Eli Lilly's (NYSE:LLY) long history of turning research into profits makes its current price of around $50 very tempting. The near certain loss of roughly 20% of sales next year combined with a string of costly late stage failures have made watching Lilly's patent cliff struggle a real thriller. It might not be a bloodbath, as diabetes programs offer some hope to one of the last of the big R&D spenders.
What Lilly is losing
Cymbalta generics are likely to give Lilly a fast $5 billion haircut next year. Earlier this month, the FDA approved six generic versions of the company's top seller. During the first nine months of 2013, the drug comprised a hefty 24.3% of total revenue.
Lilly has already braced for the attack from Teva Pharmaceutical Industries (NASDAQ:TEVA) and friends. Earlier this year, the company transferred or cut over 1,500 sales reps while announcing a salary freeze. The only department not being cut is R&D. That would be enough to drive an investor to seek some antidepressants themselves, but the pain doesn't stop there.
Lilly also loses U.S. patent protection of Evista in March 2014. During the first nine months of 2013, sales of the osteoporosis treatment and breast cancer preventer produced sales of $774 million, or about 4.5% of total revenue. Teva made a play for Evista's patent protection in 2010 using a method-of-use offense. It was struck down in a U.S. appeals court. You can be sure that Teva will be ready again for Evista next spring.
What Lilly has on the Bunsen burners
Lilly has fully thrown its hat into the long-lasting insulin ring. On December 20, Lilly and Boehringer Ingelheim (BI) announced the acceptance of their NDA for another insulin glargine product. On the plus side, Novo Nordisk's (NYSE:NVO) Tresiba is unlikely to enter the U.S. market for at least several years while the FDA awaits more convincing efficacy data. Lilly's partnered analogue would still be competing with Sanofi's (NYSE:SNY) long-acting insulin analogue, Lantus, until it loses exclusivity in 2015, then its shiny new version, U300.
The market for Lantus is large enough to warrant the long shot. In 2012, the French giant recorded over $6.7 billion in Lantus sales that are expected to continue rising, especially without Tresiba competition in the US.
Empagliflozin for type 2 diabetes impressed the crowd at the American Diabetes Association's annual meeting this year. Also partnered with BI, it's an inhibitor of sodium glucose co-transporter-2 ((SGLT2)). Unfortunately Johnson & Johnson (NYSE:JNJ), AstraZeneca (NYSE:AZN) and Bristol-Meyers Squibb (NYSE:BMY) are all developing SGLT2 compounds. Even BI clinical development director, Dr. Maximilian von Eynatten, admits "I think probably from a clinical perspective, there is no big difference between the SGLT2 compounds so far, at least from everything we have seen."
Lilly's ace in the hole is dulaglutide, a glucagon-like peptide-1 analog ((GLP-1)), intended as a once-weekly treatment for type 2 diabetes. Peak annual sales estimates range from $1.7 billion to $500 million.

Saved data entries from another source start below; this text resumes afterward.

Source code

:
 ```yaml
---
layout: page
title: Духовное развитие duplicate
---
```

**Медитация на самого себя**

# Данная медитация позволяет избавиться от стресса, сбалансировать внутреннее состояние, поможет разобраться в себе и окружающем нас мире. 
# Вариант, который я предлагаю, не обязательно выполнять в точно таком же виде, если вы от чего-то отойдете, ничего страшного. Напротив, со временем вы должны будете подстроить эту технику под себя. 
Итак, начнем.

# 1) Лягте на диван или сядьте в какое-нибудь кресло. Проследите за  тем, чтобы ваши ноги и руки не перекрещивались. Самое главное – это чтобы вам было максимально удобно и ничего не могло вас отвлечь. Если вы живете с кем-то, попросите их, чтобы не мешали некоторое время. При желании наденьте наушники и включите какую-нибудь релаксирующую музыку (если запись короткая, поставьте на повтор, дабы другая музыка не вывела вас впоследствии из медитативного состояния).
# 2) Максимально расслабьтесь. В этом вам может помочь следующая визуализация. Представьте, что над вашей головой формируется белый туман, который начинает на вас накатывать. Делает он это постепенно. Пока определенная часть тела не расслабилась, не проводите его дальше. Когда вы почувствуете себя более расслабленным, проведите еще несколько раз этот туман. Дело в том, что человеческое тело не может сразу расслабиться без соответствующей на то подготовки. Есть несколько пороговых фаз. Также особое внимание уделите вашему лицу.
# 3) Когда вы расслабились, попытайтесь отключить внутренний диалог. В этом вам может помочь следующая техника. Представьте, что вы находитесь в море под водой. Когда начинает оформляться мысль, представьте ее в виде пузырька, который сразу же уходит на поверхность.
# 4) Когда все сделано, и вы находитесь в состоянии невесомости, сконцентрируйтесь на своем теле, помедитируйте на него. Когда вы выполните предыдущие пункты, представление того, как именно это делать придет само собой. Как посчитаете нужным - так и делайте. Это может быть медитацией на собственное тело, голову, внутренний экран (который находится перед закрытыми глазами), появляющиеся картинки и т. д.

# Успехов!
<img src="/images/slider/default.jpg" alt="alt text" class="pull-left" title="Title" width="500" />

Considering the fickle nature of physicians and diabetes patients, investors should hope for the best, and prepare for the worst on this one.
Again, Lilly will compete with Novo Nordisk for market share. Sales of the Danish major's GLP-1 superstar, Victoza, have fallen from blazing fast, to just very fast. Lilly is going to have an uphill battle ahead of it. Of course, Sanofi, and several others, are also doing their best to complicate the market for GLP-1 treatments.
Annual R&D spending has slowly increased by about 10% over the past two-and-a-half years to about $5.5 billion. Of the giants, Lilly is one of the last to undergo a serious restructuring. Without a significant reduction, R&D could comprise more than 30% of sales in 2014.
If the pipeline was producing marketable drugs, Lilly's resolve would be hailed as genius. Costly failures from Alzheimer's drug solanezumab, breast cancer drug ramucirumab, and most recently, antidepressant edivoxetine, should have already forced the company to rethink its policy of high R&D spending. It's getting difficult to tell if beginning a new trial for solanezumab in mild Alzheimer's patients is a calculated strategy, or a refusal to admit failure.
Factoring in the nearly certain $5 billion drop in sales likely in 2014, cutting one quarter of SG&A, but leaving R&D at $5.5 billion gives Lilly a fair value today of just north of $40, using a DCF model. With recent prices near $50, it seems the market is expecting post cliff sales growth of about 12%. That's nearly twice the rate the company's topline has grown in the past decade. It's not impossible, but it's sure to be a nail biter.
Disclosure: I have no positions in any stocks mentioned, and no plans to initiate any positions within the next 72 hours. I wrote this article myself, and it expresses my own opinions. I am not receiving compensation for it (other than from Seeking Alpha). I have no business relationship with any company whose stock is mentioned in this article.